Kipling foi acusado, de chauvinista e imperialista, mas foi, acima de tudo, um estilista, um apaixonado pela técnica, um escritor para quem o ato de escrever era um prazer físico. Sugeriu certa vez que “os melhores contos são os não vêm a público – por motivos óbvios.”

Qualquer texto (inferimos, sem a necessidade de nos lamentar) é fragmentário e circular. Mais importante que a constatação dessa invencível (e necessária) incompletude é a sua aceitação.

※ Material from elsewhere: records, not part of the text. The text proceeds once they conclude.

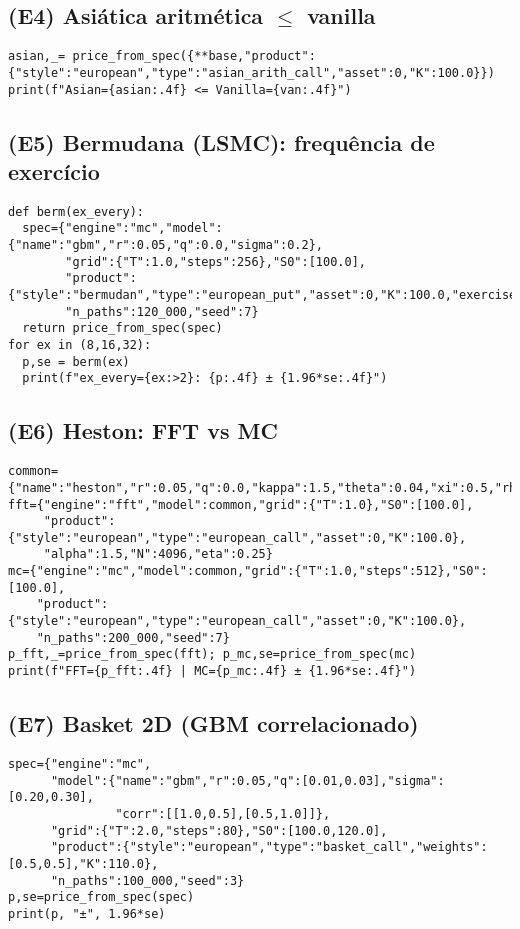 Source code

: ﻿\documentclass[11pt,a4paper]{article}
\begin{document}
\subsection{(E4) Asiática aritmética $\le$ vanilla}
\begin{lstlisting}[style=pystyle]
asian,_= price_from_spec({**base,"product":{"style":"european","type":"asian_arith_call","asset":0,"K":100.0}})
print(f"Asian={asian:.4f} <= Vanilla={van:.4f}")
\end{lstlisting}

\subsection{(E5) Bermudana (LSMC): frequência de exercício}
\begin{lstlisting}[style=pystyle]
def berm(ex_every):
  spec={"engine":"mc","model":{"name":"gbm","r":0.05,"q":0.0,"sigma":0.2},
        "grid":{"T":1.0,"steps":256},"S0":[100.0],
        "product":{"style":"bermudan","type":"european_put","asset":0,"K":100.0,"exercise_every":ex_every},
        "n_paths":120_000,"seed":7}
  return price_from_spec(spec)
for ex in (8,16,32):
  p,se = berm(ex)
  print(f"ex_every={ex:>2}: {p:.4f} ± {1.96*se:.4f}")
\end{lstlisting}

\subsection{(E6) Heston: FFT vs MC}
\begin{lstlisting}[style=pystyle]
common={"name":"heston","r":0.05,"q":0.0,"kappa":1.5,"theta":0.04,"xi":0.5,"rho":-0.7,"v0":0.04}
fft={"engine":"fft","model":common,"grid":{"T":1.0},"S0":[100.0],
     "product":{"style":"european","type":"european_call","asset":0,"K":100.0},
     "alpha":1.5,"N":4096,"eta":0.25}
mc={"engine":"mc","model":common,"grid":{"T":1.0,"steps":512},"S0":[100.0],
    "product":{"style":"european","type":"european_call","asset":0,"K":100.0},
    "n_paths":200_000,"seed":7}
p_fft,_=price_from_spec(fft); p_mc,se=price_from_spec(mc)
print(f"FFT={p_fft:.4f} | MC={p_mc:.4f} ± {1.96*se:.4f}")
\end{lstlisting}

\subsection{(E7) Basket 2D (GBM correlacionado)}
\begin{lstlisting}[style=pystyle]
spec={"engine":"mc",
      "model":{"name":"gbm","r":0.05,"q":[0.01,0.03],"sigma":[0.20,0.30],
               "corr":[[1.0,0.5],[0.5,1.0]]},
      "grid":{"T":2.0,"steps":80},"S0":[100.0,120.0],
      "product":{"style":"european","type":"basket_call","weights":[0.5,0.5],"K":110.0},
      "n_paths":100_000,"seed":3}
p,se=price_from_spec(spec)
print(p, "±", 1.96*se)
\end{lstlisting}
\end{document}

Assim, navegamos entre os contos, entre os livros, sucessivamente, na vã tentativa de reconstituir a obra, mas ela é múltipla e se encontra em todos as lugares. Ainda assim, é uma verdade irrefutável: um livro existe é para ser navegado.

O incrédulo, para quem o copo está meio vazio, reclama: mas como, se não temos bússola? Respondo (entre um gole e outro): guiemo-nos pelas estrelas.

Cada livro, ou ainda cada experiência de leitura de um livro, a interação entre leitor, livro, imaginação e possibilidades, é um mistério em si, um universo a parte.

Leitores, navegadores de si mesmos, lancemo-nos ao mar. As assombrosas (e assombradas) Histórias Sobrenaturais de Rudyard Kipling poderão ser exumadas de uma das surpreendentes prateleiras da Biblioteca Popular Municipal Marques Rebelo, no bairro da Tijuca, Rio de Janeiro.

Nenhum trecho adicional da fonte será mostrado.